E dos novos músicos, quem o impressiona?

Sem dúvida, os músicos com quem estou agora a trabalhar! Eles estão sempre a impressionar-me! Veja a intensidade com que o Michael [Pliakas] toca a bateria, é de loucos! Outro baterista, o jovem Nasheet Waits, é um grande músico, acho que tem um grande futuro. Há vários outros, mas é desnecessário mencionar todos os nomes. Volto a repetir, estou muito grato por ter a malta de Chicago por perto, por ter o Mats por perto, por ter o Michael e o Marino... Sou um homem com sorte!

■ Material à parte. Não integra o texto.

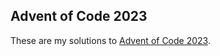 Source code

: ## Advent of Code 2023

These are my solutions to [Advent of Code 2023](https://adventofcode.com/2023).
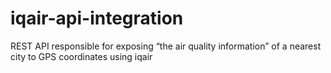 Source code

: # iqair-api-integration
REST API responsible for exposing “the air quality information” of a nearest city to GPS coordinates using iqair
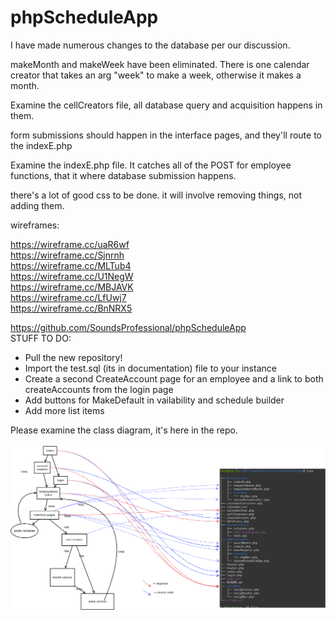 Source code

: # phpScheduleApp

<p>I have made numerous changes to the database per our discussion.</p>
<p>makeMonth and makeWeek have been eliminated. There is one calendar creator that takes an arg "week" to make a week, otherwise it makes a month.</p>
<p>Examine the cellCreators file, all database query and acquisition happens in them.</p>
<p>form submissions should happen in the interface pages, and they'll route to the indexE.php</p>
<p>Examine the indexE.php file. It catches all of the POST for employee functions, that it where database submission happens.</p>
<p> there's a lot of good css to be done. it will involve removing things, not adding them.</p>

wireframes:

https://wireframe.cc/uaR6wf<br/>
https://wireframe.cc/Sjnrnh<br/>
https://wireframe.cc/MLTub4<br/>
https://wireframe.cc/U1NegW<br/>
https://wireframe.cc/MBJAVK<br/>
https://wireframe.cc/LfUwj7<br/>
https://wireframe.cc/BnNRX5<br/>

https://github.com/SoundsProfessional/phpScheduleApp
<br>
STUFF TO DO:
<ul><li>
Pull the new repository!
</li><li>
Import the test.sql (its in documentation) file to your instance
</li><li>
Create a second CreateAccount page for an employee and a link to both createAccounts from the login page
</li><li>
Add buttons for MakeDefault in vailability and schedule builder
</li><li>
Add more list items
</li>
</ul>

Please examine the class diagram, it's here in the repo.<br/><br/>
<img src="phpclassdiagram.png" />
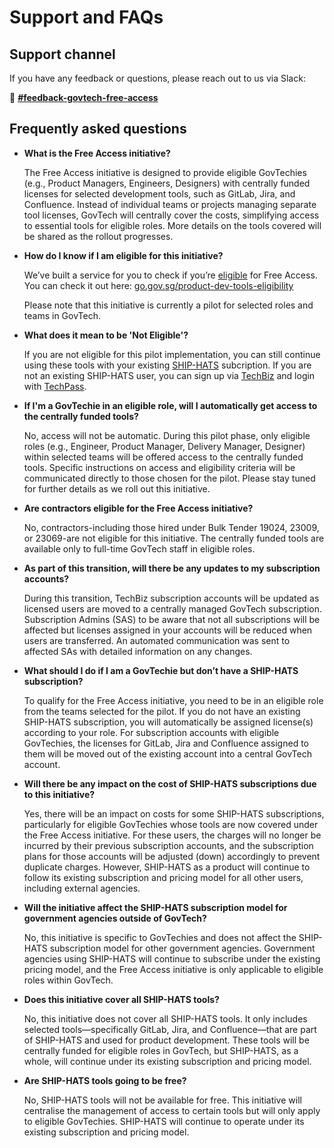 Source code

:  # Support and FAQs

 ## Support channel

If you have any feedback or questions, please reach out to us via Slack:

💬 <a href="https://govtech.enterprise.slack.com/archives/C07UF60HY9Y"><b>#feedback-govtech-free-access</b></a>


 ## Frequently asked questions

- **What is the Free Access initiative?**

    The Free Access initiative is designed to provide eligible GovTechies (e.g., Product Managers, Engineers, Designers) with centrally funded licenses for selected development tools, such as GitLab, Jira, and Confluence. Instead of individual teams or projects managing separate tool licenses, GovTech will centrally cover the costs, simplifying access to essential tools for eligible roles. More details on the tools covered will be shared as the rollout progresses.

- **How do I know if I am eligible for this initiative?**

    We’ve built a service for you to check if you’re [eligible](/eligibility.md) for Free Access. You can check it out here: [go.gov.sg/product-dev-tools-eligibility](https://go.gov.sg/product-dev-tools-eligibility)
    
    Please note that this initiative is currently a pilot for selected roles and teams in GovTech.

- **What does it mean to be 'Not Eligible'?**

   If you are not eligible for this pilot implementation, you can still continue using these tools with your existing [SHIP-HATS](https://www.developer.tech.gov.sg/products/categories/devops/ship-hats/overview.html) subcription. If you are not an existing SHIP-HATS user, you can sign up via [TechBiz](https://portal.techbiz.suite.gov.sg/) and login with [TechPass](https://docs.developer.tech.gov.sg/docs/techpass-user-guide/). 
    
- **If I'm a GovTechie in an eligible role, will I automatically get access to the centrally funded tools?**

     No, access will not be automatic. During this pilot phase, only eligible roles (e.g., Engineer, Product Manager, Delivery Manager, Designer) within selected teams will be offered access to the centrally funded tools. Specific instructions on access and eligibility criteria will be communicated directly to those chosen for the pilot. Please stay tuned for further details as we roll out this initiative.

- **Are contractors eligible for the Free Access initiative?**

    No, contractors-including those hired under Bulk Tender 19024, 23009, or 23069-are not eligible for this initiative. The centrally funded tools are available only to full-time GovTech staff in eligible roles.

- **As part of this transition, will there be any updates to my subscription accounts?**

    During this transition, TechBiz subscription accounts will be updated as licensed users are moved to a centrally managed GovTech subscription. Subscription Admins (SAS) to be aware that not all subscriptions will be affected but licenses assigned in your accounts will be reduced when users are transferred. An automated communication was sent to affected SAs with detailed information on any changes.


- **What should I do if I am a GovTechie but don’t have a SHIP-HATS subscription?**

    To qualify for the Free Access initiative, you need to be in an eligible role from the teams selected for the pilot. If you do not have an existing SHIP-HATS subscription, you will automatically be assigned license(s) according to your role. For subscription accounts with eligible GovTechies, the licenses for GitLab, Jira and Confluence assigned to them will be moved out of the existing account into a central GovTech account.

- **Will there be any impact on the cost of SHIP-HATS subscriptions due to this initiative?**

    Yes, there will be an impact on costs for some SHIP-HATS subscriptions, particularly for eligible GovTechies whose tools are now covered under the Free Access initiative. For these users, the charges will no longer be incurred by their previous subscription accounts, and the subscription plans for those accounts will be adjusted (down) accordingly to prevent duplicate charges. However, SHIP-HATS as a product will continue to follow its existing subscription and pricing model for all other users, including external agencies.

- **Will the initiative affect the SHIP-HATS subscription model for government agencies outside of GovTech?**

    No, this initiative is specific to GovTechies and does not affect the SHIP-HATS subscription model for other government agencies. Government agencies using SHIP-HATS will continue to subscribe under the existing pricing model, and the Free Access initiative is only applicable to eligible roles within GovTech.

- **Does this initiative cover all SHIP-HATS tools?**

    No, this initiative does not cover all SHIP-HATS tools. It only includes selected tools—specifically GitLab, Jira, and Confluence—that are part of SHIP-HATS and used for product development. These tools will be centrally funded for eligible roles in GovTech, but SHIP-HATS, as a whole, will continue under its existing subscription and pricing model.

- **Are SHIP-HATS tools going to be free?**

    No, SHIP-HATS tools will not be available for free. This initiative will centralise the management of access to certain tools but will only apply to eligible GovTechies. SHIP-HATS will continue to operate under its existing subscription and pricing model.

Com o disco «Live at the Bottle Fest 2005», duo com o baterista Nasheet Waits, recuperou a sua editora Bro. Porque decidiu voltar à sua editora?

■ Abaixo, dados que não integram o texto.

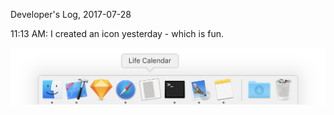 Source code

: Developer's Log, 2017-07-28

11:13 AM: I created an icon yesterday - which is fun.

![Fig 1](./embed%20images/2017-07-28%20Fig%201.png)
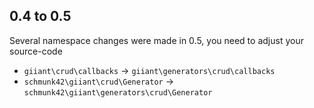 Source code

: 0.4 to 0.5
----------

Several namespace changes were made in 0.5, you need to adjust your source-code

- `giiant\crud\callbacks` -> `giiant\generators\crud\callbacks`
- `schmunk42\giiant\crud\Generator` -> `schmunk42\giiant\generators\crud\Generator`
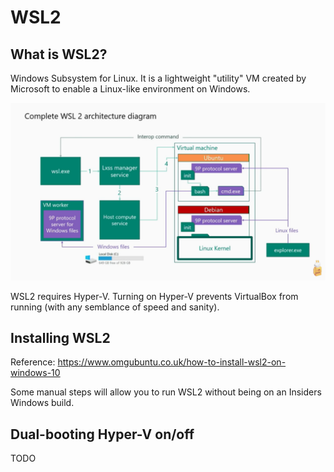 # WSL2

## What is WSL2?

Windows Subsystem for Linux. It is a lightweight "utility" VM created by Microsoft to enable a Linux-like environment on Windows.

![wsl2-architecture](wsl2-architecture.png)

WSL2 requires Hyper-V. Turning on Hyper-V prevents VirtualBox from running (with any semblance of speed and sanity).

## Installing WSL2

Reference: https://www.omgubuntu.co.uk/how-to-install-wsl2-on-windows-10

Some manual steps will allow you to run WSL2 without being on an Insiders Windows build.

## Dual-booting Hyper-V on/off

TODO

Há pouco falamos de «Machine Gun», mas antes desse disco tive um trio com Peter Kowald e Sven-Ake Johansson e editei nessa minha editora, chamada Bro, nos anos 60. Depois fundamos a FMP [Free Music Production] e as produções seguintes foram editadas nesta editora. Quis começar de novo e entretanto já fiz os «Bro #3» e «Bro #4». O número três é com outro baterista, Walter Perkins, e o número quatro é com o meu velho camarada Han Bennink. O disco com o Nasheet teve uma edição muito pequena [500 exemplares] porque o ano passado tivemos uma tour muito extensa nos Estados Unidos e precisávamos de algo para vender nos concertos. O Mark Helias da Eremite Records não pôde produzir o disco na sua editora por isso fizemos uma edição especial e chamámos-lhe «Bro».

O ano passado Anthony Braxton tocou com a banda de rock extremo Wolf Eyes num festival. Consideraria a hipótese de tocar com uma banda de rock experimental?

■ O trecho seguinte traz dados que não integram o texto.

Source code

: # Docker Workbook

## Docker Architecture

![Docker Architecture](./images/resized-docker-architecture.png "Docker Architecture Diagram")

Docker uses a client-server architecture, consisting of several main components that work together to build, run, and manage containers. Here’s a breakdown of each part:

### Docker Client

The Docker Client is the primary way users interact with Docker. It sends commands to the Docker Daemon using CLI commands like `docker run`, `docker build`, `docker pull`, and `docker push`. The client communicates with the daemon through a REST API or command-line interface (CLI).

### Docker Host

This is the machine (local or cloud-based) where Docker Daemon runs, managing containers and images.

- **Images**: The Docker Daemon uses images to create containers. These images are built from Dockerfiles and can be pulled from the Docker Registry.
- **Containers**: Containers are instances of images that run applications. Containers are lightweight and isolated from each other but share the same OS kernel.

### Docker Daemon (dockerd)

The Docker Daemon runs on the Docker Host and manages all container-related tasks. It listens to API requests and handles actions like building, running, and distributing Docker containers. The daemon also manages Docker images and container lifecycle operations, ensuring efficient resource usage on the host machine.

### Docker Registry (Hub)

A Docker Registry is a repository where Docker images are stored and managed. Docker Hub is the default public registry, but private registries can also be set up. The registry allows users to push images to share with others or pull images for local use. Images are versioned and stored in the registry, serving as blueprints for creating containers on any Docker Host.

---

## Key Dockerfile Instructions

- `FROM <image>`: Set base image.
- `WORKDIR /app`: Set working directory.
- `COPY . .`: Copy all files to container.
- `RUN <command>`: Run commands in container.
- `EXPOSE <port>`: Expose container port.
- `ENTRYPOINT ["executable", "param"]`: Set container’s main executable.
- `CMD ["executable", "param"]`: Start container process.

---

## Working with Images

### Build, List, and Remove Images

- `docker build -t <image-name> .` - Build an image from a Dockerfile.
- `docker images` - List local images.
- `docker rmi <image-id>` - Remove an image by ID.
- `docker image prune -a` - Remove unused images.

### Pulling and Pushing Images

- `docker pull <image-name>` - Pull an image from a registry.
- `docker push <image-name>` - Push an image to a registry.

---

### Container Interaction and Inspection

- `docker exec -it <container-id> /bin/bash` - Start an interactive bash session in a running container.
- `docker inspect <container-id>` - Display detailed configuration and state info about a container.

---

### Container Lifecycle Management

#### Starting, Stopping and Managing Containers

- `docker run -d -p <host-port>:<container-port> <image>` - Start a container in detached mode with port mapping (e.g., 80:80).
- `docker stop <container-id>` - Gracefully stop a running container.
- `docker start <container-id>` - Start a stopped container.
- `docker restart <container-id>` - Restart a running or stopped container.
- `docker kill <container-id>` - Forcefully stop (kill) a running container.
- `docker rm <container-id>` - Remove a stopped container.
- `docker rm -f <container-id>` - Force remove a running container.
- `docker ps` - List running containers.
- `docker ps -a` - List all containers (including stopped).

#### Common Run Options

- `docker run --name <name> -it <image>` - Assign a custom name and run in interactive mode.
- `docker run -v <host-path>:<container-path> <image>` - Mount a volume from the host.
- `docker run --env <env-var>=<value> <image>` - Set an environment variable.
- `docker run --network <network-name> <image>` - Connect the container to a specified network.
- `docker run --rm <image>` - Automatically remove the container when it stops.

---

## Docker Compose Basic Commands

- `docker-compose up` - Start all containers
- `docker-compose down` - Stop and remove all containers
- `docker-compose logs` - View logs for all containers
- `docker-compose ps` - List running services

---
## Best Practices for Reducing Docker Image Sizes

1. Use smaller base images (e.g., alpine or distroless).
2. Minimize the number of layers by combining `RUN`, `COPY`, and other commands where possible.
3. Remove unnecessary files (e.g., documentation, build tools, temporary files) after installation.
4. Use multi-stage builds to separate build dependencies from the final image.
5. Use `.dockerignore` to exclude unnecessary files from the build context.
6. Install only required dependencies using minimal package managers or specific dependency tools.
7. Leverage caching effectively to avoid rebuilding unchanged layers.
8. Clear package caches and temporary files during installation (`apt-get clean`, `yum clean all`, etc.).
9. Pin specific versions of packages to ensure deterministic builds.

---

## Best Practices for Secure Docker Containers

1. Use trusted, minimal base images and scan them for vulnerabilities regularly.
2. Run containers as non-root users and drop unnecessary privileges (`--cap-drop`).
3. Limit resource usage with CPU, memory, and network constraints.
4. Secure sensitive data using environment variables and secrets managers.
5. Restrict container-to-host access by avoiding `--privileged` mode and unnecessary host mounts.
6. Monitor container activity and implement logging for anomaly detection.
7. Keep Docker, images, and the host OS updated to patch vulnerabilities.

Não sei... Se realmente encontrasse um verdadeiro grupo rock experimental não diria que não, mas neste momento não vejo que aconteça. Os últimos cinco ou seis anos com os Last Exit foi uma grande experiência e foi qualquer coisa a meio caminho - todos vínhamos de diferentes backgrounds, [Bill] Laswell, Sonny Sharrock... Não sei bem o que está a acontecer exactamente na música rock. Talvez não esteja bem informado, mas o que ouço de tempos a tempos não me aparece assim muito interessante.

Para finalizar, depois de todos os desenvolvimentos ocorridos nos anos 60 e 70, como vê o free jazz actualmente?

Sempre tive problemas com o termo «free jazz», que leva muitos enganos. Penso que o verdadeiro «free jazz» aconteceu apenas no final dos anos 60 e início dos anos 70. A partir daí a música desenvolveu-se simplesmente. Eu não sou pessimista, há sempre músicos novos a aparecer, a tentar levar as coisas mais além. As dificuldades que vejo têm a ver com o modo como a música é tratada pelos media, e por media digo rádio e televisão, especialmente – quando à noite faço zapping vejo que aquilo que é vendido com o nome «jazz» é, na sua maioria, lixo. Nos anos 80 houve alguma esperança pela abertura a grandes audiências, maior presença nos media, mas de momento parece que voltamos para o underground. Só temos de trabalhar. Mas arranjar trabalho não é fácil, especialmente para as novas gerações – os músicos de vinte anos não têm espaços para experimentar. É o que falta à música, sítios para os músicos tocarem, da mesma maneira tal como nós fizemos no início. E o jazz não é só um processo estético, é também um processo social. Se não há oportunidade de conhecer pessoas, de viajar, de andar na estrada, a música acaba por não acontecer. É aqui que vejo o problema.